A red ball can be drawn in two mutually exclusive ways.
(i) Selecting bag I and then drawing a red ball from it.
(ii) Selecting bag II and then drawing a red ball from it
Let $E_1^{\prime}, E_2$ and $A$ denote the events defined as follows
$\begin{aligned} & E_1=\text { Selecting bag I } \\ & E_2=\text { Selecting bag II }\end{aligned}$
Since, one of the two bags is selected randomly.

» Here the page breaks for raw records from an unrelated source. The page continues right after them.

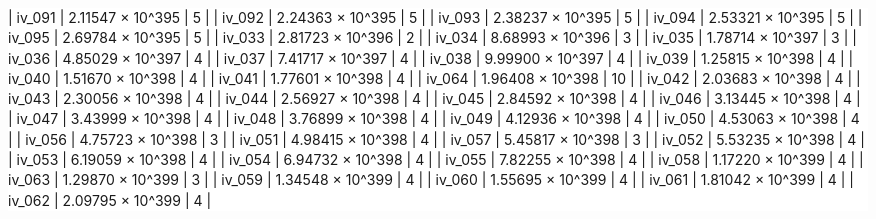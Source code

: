 | iv_091 | 2.11547 × 10^395 | 5 |
| iv_092 | 2.24363 × 10^395 | 5 |
| iv_093 | 2.38237 × 10^395 | 5 |
| iv_094 | 2.53321 × 10^395 | 5 |
| iv_095 | 2.69784 × 10^395 | 5 |
| iv_033 | 2.81723 × 10^396 | 2 |
| iv_034 | 8.68993 × 10^396 | 3 |
| iv_035 | 1.78714 × 10^397 | 3 |
| iv_036 | 4.85029 × 10^397 | 4 |
| iv_037 | 7.41717 × 10^397 | 4 |
| iv_038 | 9.99900 × 10^397 | 4 |
| iv_039 | 1.25815 × 10^398 | 4 |
| iv_040 | 1.51670 × 10^398 | 4 |
| iv_041 | 1.77601 × 10^398 | 4 |
| iv_064 | 1.96408 × 10^398 | 10 |
| iv_042 | 2.03683 × 10^398 | 4 |
| iv_043 | 2.30056 × 10^398 | 4 |
| iv_044 | 2.56927 × 10^398 | 4 |
| iv_045 | 2.84592 × 10^398 | 4 |
| iv_046 | 3.13445 × 10^398 | 4 |
| iv_047 | 3.43999 × 10^398 | 4 |
| iv_048 | 3.76899 × 10^398 | 4 |
| iv_049 | 4.12936 × 10^398 | 4 |
| iv_050 | 4.53063 × 10^398 | 4 |
| iv_056 | 4.75723 × 10^398 | 3 |
| iv_051 | 4.98415 × 10^398 | 4 |
| iv_057 | 5.45817 × 10^398 | 3 |
| iv_052 | 5.53235 × 10^398 | 4 |
| iv_053 | 6.19059 × 10^398 | 4 |
| iv_054 | 6.94732 × 10^398 | 4 |
| iv_055 | 7.82255 × 10^398 | 4 |
| iv_058 | 1.17220 × 10^399 | 4 |
| iv_063 | 1.29870 × 10^399 | 3 |
| iv_059 | 1.34548 × 10^399 | 4 |
| iv_060 | 1.55695 × 10^399 | 4 |
| iv_061 | 1.81042 × 10^399 | 4 |
| iv_062 | 2.09795 × 10^399 | 4 |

$\therefore P\left(E_1\right)=\frac{1}{2}$ and $P\left(E_2\right)=\frac{1}{2}$
Now, $P\left(\frac{A}{E_1}\right)=$ Probability of drawing a red ball
when the first bag has been selected $=4 / 7$
$P\left(\frac{A}{E_2}\right)=$ Probability of drawing a red ball when
the second bag has been selected $=2 / 5$
$P($ red ball $)=P\left(E_1\right) P\left(\frac{A}{E_1}\right)+P\left(E_2\right) P\left(\frac{A}{E_2}\right)$
$=\frac{1}{2} \times \frac{4}{7}+\frac{1}{2} \times \frac{2}{5}=\frac{2}{7}+\frac{1}{5}=\frac{17}{35}$